> Exercise requirements:
Only the lines of the data holding the string "Roorkee" need to be returned.
===== Material supplied =====
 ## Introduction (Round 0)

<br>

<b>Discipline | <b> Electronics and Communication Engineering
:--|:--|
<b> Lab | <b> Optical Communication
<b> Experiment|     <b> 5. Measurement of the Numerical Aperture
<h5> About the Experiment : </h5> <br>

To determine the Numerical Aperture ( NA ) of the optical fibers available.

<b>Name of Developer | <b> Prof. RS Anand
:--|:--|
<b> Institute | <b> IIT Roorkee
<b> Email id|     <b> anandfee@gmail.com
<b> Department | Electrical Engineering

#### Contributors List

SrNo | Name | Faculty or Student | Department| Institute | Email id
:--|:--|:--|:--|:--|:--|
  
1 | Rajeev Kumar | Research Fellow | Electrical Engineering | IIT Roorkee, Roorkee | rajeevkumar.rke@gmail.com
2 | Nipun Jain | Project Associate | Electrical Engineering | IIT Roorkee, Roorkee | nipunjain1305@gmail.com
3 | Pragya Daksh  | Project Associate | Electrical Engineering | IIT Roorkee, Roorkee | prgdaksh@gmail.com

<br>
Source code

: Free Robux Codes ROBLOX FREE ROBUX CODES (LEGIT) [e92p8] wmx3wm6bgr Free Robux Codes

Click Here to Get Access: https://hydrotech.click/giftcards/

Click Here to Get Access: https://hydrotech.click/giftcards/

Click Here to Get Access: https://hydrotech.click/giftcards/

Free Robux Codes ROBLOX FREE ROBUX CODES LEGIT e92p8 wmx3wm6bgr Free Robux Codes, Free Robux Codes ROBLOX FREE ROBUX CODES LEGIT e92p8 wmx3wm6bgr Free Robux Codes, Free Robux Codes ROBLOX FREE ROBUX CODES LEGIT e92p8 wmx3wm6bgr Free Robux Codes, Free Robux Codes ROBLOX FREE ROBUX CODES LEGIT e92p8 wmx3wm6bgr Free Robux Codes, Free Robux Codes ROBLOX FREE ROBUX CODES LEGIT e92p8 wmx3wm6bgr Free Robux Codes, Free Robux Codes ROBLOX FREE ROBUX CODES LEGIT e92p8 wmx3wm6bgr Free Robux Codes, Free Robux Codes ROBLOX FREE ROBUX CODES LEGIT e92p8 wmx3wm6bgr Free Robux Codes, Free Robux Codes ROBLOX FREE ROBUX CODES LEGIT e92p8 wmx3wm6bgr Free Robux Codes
=====
> Answer for this exercise:
<b> Institute | <b> IIT Roorkee
1 | Rajeev Kumar | Research Fellow | Electrical Engineering | IIT Roorkee, Roorkee | rajeevkumar.rke@gmail.com
2 | Nipun Jain | Project Associate | Electrical Engineering | IIT Roorkee, Roorkee | nipunjain1305@gmail.com
3 | Pragya Daksh  | Project Associate | Electrical Engineering | IIT Roorkee, Roorkee | prgdaksh@gmail.com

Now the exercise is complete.